In conjunction with the sanctions announcement, the Department of Treasury issued general licenses permitting the wind down of transactions with Sberbank through 12:01 AM eastern daylight time on April 13, 2022, and with Alfa-Bank through 12:01 AM eastern daylight time on May 6, 2022.  Additionally, certain limited transactions with those banks and other sanctioned Russian financial institutions will continue to be permitted in the mid-term, pursuant to several general licenses issued by OFAC on Wednesday.  These include:

  • Sanctions on Elites, Including Vladimir Putin’s Daughters. The White House additionally announced that numerous Russian elites would be added to the Department of Treasury, Office of Foreign Assets Control’s (OFAC) Specially Designated Nationals list (SDN list), preventing U.S. persons from transacting with them, and freezing any assets they hold in the United States.  These included Vladimir Putin’s two adult daughters— Katerina Vladimirovna Tikhonova and Maria Vladimirovna Vorontsova—and Russia’s Security Council, including former President and Prime Minister of Russia Dmitry Medvedev and Prime Minister Mikhail Mishustin.
  • Sanctions on Russian State-Owned Entities. On Thursday, the U.S. State Department and Department of Treasury announced sanctions against two significant Russian state-owned entities, as well as their subsidiaries and board members: Joint Stock Company United Shipbuilding (USC), which develops and constructs most of Russia’s warships, and Public Joint Stock Company Alrosa (Alrosa), which OFAC described as the world’s largest diamond mining company, accounting for twenty-eight percent of global diamond mining.  In a press release, the Department of Treasury described these efforts as “cutting off additional sources of support and revenue for the Government of the Russian Federation (GoR) to wage its unprovoked war against Ukraine.”

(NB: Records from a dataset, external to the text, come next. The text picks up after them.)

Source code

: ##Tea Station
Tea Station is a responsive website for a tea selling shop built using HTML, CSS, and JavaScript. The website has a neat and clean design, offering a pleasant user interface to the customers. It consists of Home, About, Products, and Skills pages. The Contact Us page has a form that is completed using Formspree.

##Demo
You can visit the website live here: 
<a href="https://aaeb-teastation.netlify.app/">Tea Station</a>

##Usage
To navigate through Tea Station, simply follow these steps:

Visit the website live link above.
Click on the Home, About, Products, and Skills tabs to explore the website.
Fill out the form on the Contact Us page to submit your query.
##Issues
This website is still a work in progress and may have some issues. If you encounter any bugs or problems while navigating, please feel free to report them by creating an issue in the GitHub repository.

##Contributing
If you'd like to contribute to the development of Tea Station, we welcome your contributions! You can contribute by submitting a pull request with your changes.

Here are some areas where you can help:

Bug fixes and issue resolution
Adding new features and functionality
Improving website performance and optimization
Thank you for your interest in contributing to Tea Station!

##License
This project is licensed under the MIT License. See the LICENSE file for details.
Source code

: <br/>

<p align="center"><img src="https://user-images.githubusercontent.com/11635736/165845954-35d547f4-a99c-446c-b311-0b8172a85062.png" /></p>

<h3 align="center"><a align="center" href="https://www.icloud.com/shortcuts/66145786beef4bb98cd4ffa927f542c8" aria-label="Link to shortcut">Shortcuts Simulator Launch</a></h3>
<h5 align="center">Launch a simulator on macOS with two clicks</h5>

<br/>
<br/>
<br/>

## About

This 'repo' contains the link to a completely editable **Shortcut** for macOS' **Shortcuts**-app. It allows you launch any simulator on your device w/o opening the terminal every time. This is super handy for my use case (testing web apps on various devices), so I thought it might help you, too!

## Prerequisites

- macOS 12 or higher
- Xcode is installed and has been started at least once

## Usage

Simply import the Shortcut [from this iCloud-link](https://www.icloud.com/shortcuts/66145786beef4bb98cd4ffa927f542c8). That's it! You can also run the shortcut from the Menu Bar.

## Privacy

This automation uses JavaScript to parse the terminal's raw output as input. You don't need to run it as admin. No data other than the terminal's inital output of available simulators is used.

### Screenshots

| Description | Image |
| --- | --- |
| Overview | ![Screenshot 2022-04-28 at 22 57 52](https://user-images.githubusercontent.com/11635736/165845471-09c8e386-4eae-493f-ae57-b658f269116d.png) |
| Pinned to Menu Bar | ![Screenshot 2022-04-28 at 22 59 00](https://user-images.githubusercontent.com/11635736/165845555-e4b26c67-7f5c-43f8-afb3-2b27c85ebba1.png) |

With respect to USC, the Department of State designated the company, eight of its board members, and twenty-eight of its subsidiaries, resulting in their being added to OFAC’s SDN list.  Alrosa was previously subject to more limited sanctions that restricted U.S. persons from transacting or dealing in new debt or equity with the company.  However, OFAC on Thursday expanded those sanctions by adding it to the SDN list, freezing any U.S.-based Alrosa assets and fully blocking U.S. persons from transacting with the company.

Pursuant to a general license issued by OFAC in conjunction with the designation, U.S. persons have until 12:01 AM eastern daylight time on May 7, 2022 to wind down transactions with Alrosa and any entities in which it has a fifty-percent or greater ownership interest.  A second general license permits wind down transactions with Alrosa USA, Inc. through 12:01 AM eastern daylight time on June 7, 2022.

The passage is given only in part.